[[ Source records open ]]

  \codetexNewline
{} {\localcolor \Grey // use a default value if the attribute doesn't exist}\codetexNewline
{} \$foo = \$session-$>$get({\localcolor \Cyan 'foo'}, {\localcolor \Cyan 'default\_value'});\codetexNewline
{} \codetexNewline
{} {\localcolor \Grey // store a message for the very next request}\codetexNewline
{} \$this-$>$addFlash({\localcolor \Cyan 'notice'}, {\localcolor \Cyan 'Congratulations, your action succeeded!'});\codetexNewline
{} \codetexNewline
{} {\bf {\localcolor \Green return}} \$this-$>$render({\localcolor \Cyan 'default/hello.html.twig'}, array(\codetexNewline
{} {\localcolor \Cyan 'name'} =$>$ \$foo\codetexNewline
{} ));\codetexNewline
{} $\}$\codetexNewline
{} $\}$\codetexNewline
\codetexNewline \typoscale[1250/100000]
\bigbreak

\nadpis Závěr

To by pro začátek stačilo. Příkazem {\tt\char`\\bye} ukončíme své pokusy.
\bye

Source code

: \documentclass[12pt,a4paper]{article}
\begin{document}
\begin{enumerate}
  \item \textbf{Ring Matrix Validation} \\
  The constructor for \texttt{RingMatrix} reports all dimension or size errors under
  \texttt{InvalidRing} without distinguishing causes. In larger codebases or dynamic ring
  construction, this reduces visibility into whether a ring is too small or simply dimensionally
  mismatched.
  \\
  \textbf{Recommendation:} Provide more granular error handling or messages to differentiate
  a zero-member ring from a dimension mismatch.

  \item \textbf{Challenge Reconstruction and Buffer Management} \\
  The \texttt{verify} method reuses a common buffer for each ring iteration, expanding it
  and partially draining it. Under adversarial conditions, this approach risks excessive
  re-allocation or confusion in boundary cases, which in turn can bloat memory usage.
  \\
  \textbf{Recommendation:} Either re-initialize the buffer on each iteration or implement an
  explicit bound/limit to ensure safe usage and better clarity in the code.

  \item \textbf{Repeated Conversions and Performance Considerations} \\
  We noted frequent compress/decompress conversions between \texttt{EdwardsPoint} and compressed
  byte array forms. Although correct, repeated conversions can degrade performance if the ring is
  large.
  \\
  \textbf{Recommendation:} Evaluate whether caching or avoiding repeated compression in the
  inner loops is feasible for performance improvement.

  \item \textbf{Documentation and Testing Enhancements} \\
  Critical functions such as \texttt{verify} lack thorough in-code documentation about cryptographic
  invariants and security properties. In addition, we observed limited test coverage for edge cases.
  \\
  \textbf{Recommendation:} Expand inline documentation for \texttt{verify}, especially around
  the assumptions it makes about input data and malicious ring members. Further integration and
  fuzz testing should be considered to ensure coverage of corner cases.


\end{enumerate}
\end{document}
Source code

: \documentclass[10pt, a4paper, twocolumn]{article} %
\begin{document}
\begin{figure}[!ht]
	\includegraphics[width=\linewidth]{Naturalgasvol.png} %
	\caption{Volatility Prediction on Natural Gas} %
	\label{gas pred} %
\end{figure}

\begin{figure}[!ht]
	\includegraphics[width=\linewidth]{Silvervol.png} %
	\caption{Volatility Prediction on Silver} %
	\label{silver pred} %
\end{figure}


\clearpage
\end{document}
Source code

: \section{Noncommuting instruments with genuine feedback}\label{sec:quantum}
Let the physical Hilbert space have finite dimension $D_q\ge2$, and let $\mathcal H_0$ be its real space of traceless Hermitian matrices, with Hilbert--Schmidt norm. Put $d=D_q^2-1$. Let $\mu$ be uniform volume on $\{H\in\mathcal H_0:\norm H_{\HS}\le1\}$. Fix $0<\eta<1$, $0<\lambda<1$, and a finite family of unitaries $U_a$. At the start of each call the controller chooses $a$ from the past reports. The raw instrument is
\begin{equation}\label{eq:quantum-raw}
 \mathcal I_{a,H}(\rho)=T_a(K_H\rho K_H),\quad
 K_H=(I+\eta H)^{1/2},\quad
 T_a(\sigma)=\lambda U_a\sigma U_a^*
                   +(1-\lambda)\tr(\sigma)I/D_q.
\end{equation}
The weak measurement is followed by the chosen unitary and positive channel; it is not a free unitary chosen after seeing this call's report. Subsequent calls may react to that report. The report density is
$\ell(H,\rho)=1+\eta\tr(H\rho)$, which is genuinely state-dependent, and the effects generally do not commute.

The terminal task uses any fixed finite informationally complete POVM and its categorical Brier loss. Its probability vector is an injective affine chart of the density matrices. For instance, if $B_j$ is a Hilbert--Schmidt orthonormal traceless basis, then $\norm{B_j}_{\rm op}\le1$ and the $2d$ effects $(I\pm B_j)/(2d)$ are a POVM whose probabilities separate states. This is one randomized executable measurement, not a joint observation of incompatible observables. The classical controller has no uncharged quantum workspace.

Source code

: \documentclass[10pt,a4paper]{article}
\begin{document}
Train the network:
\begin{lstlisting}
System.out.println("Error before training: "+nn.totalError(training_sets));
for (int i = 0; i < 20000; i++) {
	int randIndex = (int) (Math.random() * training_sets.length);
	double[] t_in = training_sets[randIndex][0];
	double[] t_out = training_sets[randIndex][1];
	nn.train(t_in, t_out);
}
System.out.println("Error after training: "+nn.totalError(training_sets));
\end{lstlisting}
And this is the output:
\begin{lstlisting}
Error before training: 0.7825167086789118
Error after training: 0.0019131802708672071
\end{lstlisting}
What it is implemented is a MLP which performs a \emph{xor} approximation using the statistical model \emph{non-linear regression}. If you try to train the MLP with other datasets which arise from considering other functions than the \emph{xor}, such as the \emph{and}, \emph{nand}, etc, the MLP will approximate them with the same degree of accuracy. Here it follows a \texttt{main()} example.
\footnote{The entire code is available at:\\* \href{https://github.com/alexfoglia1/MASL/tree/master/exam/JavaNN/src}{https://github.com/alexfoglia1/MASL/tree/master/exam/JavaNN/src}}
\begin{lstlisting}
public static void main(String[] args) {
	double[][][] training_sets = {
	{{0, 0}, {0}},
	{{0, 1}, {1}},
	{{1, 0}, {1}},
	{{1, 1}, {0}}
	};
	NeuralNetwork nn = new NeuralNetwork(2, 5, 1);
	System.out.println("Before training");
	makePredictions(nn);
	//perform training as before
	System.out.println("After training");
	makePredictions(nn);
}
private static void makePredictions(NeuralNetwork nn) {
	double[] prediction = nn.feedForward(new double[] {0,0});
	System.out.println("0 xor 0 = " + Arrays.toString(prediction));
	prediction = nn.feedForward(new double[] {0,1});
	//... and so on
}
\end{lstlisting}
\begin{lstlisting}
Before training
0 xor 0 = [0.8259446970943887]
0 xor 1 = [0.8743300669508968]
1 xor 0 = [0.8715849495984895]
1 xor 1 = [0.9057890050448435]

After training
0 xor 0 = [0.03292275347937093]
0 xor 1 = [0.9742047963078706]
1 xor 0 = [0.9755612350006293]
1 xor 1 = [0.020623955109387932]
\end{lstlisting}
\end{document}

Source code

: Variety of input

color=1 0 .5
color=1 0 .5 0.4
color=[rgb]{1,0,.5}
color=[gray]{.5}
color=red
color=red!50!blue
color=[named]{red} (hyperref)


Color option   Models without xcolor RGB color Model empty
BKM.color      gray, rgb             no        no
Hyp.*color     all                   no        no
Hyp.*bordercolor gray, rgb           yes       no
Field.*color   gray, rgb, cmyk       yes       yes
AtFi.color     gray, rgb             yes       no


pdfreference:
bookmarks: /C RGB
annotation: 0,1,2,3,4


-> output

[[ Source records closed ]]

■ About this task:
Please output all of the entries without changing a single character.

■ Expected output:
  \codetexNewline
{} {\localcolor \Grey // use a default value if the attribute doesn't exist}\codetexNewline
{} \$foo = \$session-$>$get({\localcolor \Cyan 'foo'}, {\localcolor \Cyan 'default\_value'});\codetexNewline
{} \codetexNewline
{} {\localcolor \Grey // store a message for the very next request}\codetexNewline
{} \$this-$>$addFlash({\localcolor \Cyan 'notice'}, {\localcolor \Cyan 'Congratulations, your action succeeded!'});\codetexNewline
{} \codetexNewline
{} {\bf {\localcolor \Green return}} \$this-$>$render({\localcolor \Cyan 'default/hello.html.twig'}, array(\codetexNewline
{} {\localcolor \Cyan 'name'} =$>$ \$foo\codetexNewline
{} ));\codetexNewline
{} $\}$\codetexNewline
{} $\}$\codetexNewline
\codetexNewline \typoscale[1250/100000]
\bigbreak

\nadpis Závěr

To by pro začátek stačilo. Příkazem {\tt\char`\\bye} ukončíme své pokusy.
\bye

Source code

: \documentclass[12pt,a4paper]{article}
\begin{document}
\begin{enumerate}
  \item \textbf{Ring Matrix Validation} \\
  The constructor for \texttt{RingMatrix} reports all dimension or size errors under
  \texttt{InvalidRing} without distinguishing causes. In larger codebases or dynamic ring
  construction, this reduces visibility into whether a ring is too small or simply dimensionally
  mismatched.
  \\
  \textbf{Recommendation:} Provide more granular error handling or messages to differentiate
  a zero-member ring from a dimension mismatch.

  \item \textbf{Challenge Reconstruction and Buffer Management} \\
  The \texttt{verify} method reuses a common buffer for each ring iteration, expanding it
  and partially draining it. Under adversarial conditions, this approach risks excessive
  re-allocation or confusion in boundary cases, which in turn can bloat memory usage.
  \\
  \textbf{Recommendation:} Either re-initialize the buffer on each iteration or implement an
  explicit bound/limit to ensure safe usage and better clarity in the code.

  \item \textbf{Repeated Conversions and Performance Considerations} \\
  We noted frequent compress/decompress conversions between \texttt{EdwardsPoint} and compressed
  byte array forms. Although correct, repeated conversions can degrade performance if the ring is
  large.
  \\
  \textbf{Recommendation:} Evaluate whether caching or avoiding repeated compression in the
  inner loops is feasible for performance improvement.

  \item \textbf{Documentation and Testing Enhancements} \\
  Critical functions such as \texttt{verify} lack thorough in-code documentation about cryptographic
  invariants and security properties. In addition, we observed limited test coverage for edge cases.
  \\
  \textbf{Recommendation:} Expand inline documentation for \texttt{verify}, especially around
  the assumptions it makes about input data and malicious ring members. Further integration and
  fuzz testing should be considered to ensure coverage of corner cases.


\end{enumerate}
\end{document}
Source code

: \documentclass[10pt, a4paper, twocolumn]{article} %
\begin{document}
\begin{figure}[!ht]
	\includegraphics[width=\linewidth]{Naturalgasvol.png} %
	\caption{Volatility Prediction on Natural Gas} %
	\label{gas pred} %
\end{figure}

\begin{figure}[!ht]
	\includegraphics[width=\linewidth]{Silvervol.png} %
	\caption{Volatility Prediction on Silver} %
	\label{silver pred} %
\end{figure}


\clearpage
\end{document}
Source code

: \section{Noncommuting instruments with genuine feedback}\label{sec:quantum}
Let the physical Hilbert space have finite dimension $D_q\ge2$, and let $\mathcal H_0$ be its real space of traceless Hermitian matrices, with Hilbert--Schmidt norm. Put $d=D_q^2-1$. Let $\mu$ be uniform volume on $\{H\in\mathcal H_0:\norm H_{\HS}\le1\}$. Fix $0<\eta<1$, $0<\lambda<1$, and a finite family of unitaries $U_a$. At the start of each call the controller chooses $a$ from the past reports. The raw instrument is
\begin{equation}\label{eq:quantum-raw}
 \mathcal I_{a,H}(\rho)=T_a(K_H\rho K_H),\quad
 K_H=(I+\eta H)^{1/2},\quad
 T_a(\sigma)=\lambda U_a\sigma U_a^*
                   +(1-\lambda)\tr(\sigma)I/D_q.
\end{equation}
The weak measurement is followed by the chosen unitary and positive channel; it is not a free unitary chosen after seeing this call's report. Subsequent calls may react to that report. The report density is
$\ell(H,\rho)=1+\eta\tr(H\rho)$, which is genuinely state-dependent, and the effects generally do not commute.

The terminal task uses any fixed finite informationally complete POVM and its categorical Brier loss. Its probability vector is an injective affine chart of the density matrices. For instance, if $B_j$ is a Hilbert--Schmidt orthonormal traceless basis, then $\norm{B_j}_{\rm op}\le1$ and the $2d$ effects $(I\pm B_j)/(2d)$ are a POVM whose probabilities separate states. This is one randomized executable measurement, not a joint observation of incompatible observables. The classical controller has no uncharged quantum workspace.

Source code

: \documentclass[10pt,a4paper]{article}
\begin{document}
Train the network:
\begin{lstlisting}
System.out.println("Error before training: "+nn.totalError(training_sets));
for (int i = 0; i < 20000; i++) {
	int randIndex = (int) (Math.random() * training_sets.length);
	double[] t_in = training_sets[randIndex][0];
	double[] t_out = training_sets[randIndex][1];
	nn.train(t_in, t_out);
}
System.out.println("Error after training: "+nn.totalError(training_sets));
\end{lstlisting}
And this is the output:
\begin{lstlisting}
Error before training: 0.7825167086789118
Error after training: 0.0019131802708672071
\end{lstlisting}
What it is implemented is a MLP which performs a \emph{xor} approximation using the statistical model \emph{non-linear regression}. If you try to train the MLP with other datasets which arise from considering other functions than the \emph{xor}, such as the \emph{and}, \emph{nand}, etc, the MLP will approximate them with the same degree of accuracy. Here it follows a \texttt{main()} example.
\footnote{The entire code is available at:\\* \href{https://github.com/alexfoglia1/MASL/tree/master/exam/JavaNN/src}{https://github.com/alexfoglia1/MASL/tree/master/exam/JavaNN/src}}
\begin{lstlisting}
public static void main(String[] args) {
	double[][][] training_sets = {
	{{0, 0}, {0}},
	{{0, 1}, {1}},
	{{1, 0}, {1}},
	{{1, 1}, {0}}
	};
	NeuralNetwork nn = new NeuralNetwork(2, 5, 1);
	System.out.println("Before training");
	makePredictions(nn);
	//perform training as before
	System.out.println("After training");
	makePredictions(nn);
}
private static void makePredictions(NeuralNetwork nn) {
	double[] prediction = nn.feedForward(new double[] {0,0});
	System.out.println("0 xor 0 = " + Arrays.toString(prediction));
	prediction = nn.feedForward(new double[] {0,1});
	//... and so on
}
\end{lstlisting}
\begin{lstlisting}
Before training
0 xor 0 = [0.8259446970943887]
0 xor 1 = [0.8743300669508968]
1 xor 0 = [0.8715849495984895]
1 xor 1 = [0.9057890050448435]

After training
0 xor 0 = [0.03292275347937093]
0 xor 1 = [0.9742047963078706]
1 xor 0 = [0.9755612350006293]
1 xor 1 = [0.020623955109387932]
\end{lstlisting}
\end{document}

Source code

: Variety of input

color=1 0 .5
color=1 0 .5 0.4
color=[rgb]{1,0,.5}
color=[gray]{.5}
color=red
color=red!50!blue
color=[named]{red} (hyperref)


Color option   Models without xcolor RGB color Model empty
BKM.color      gray, rgb             no        no
Hyp.*color     all                   no        no
Hyp.*bordercolor gray, rgb           yes       no
Field.*color   gray, rgb, cmyk       yes       yes
AtFi.color     gray, rgb             yes       no


pdfreference:
bookmarks: /C RGB
annotation: 0,1,2,3,4


-> output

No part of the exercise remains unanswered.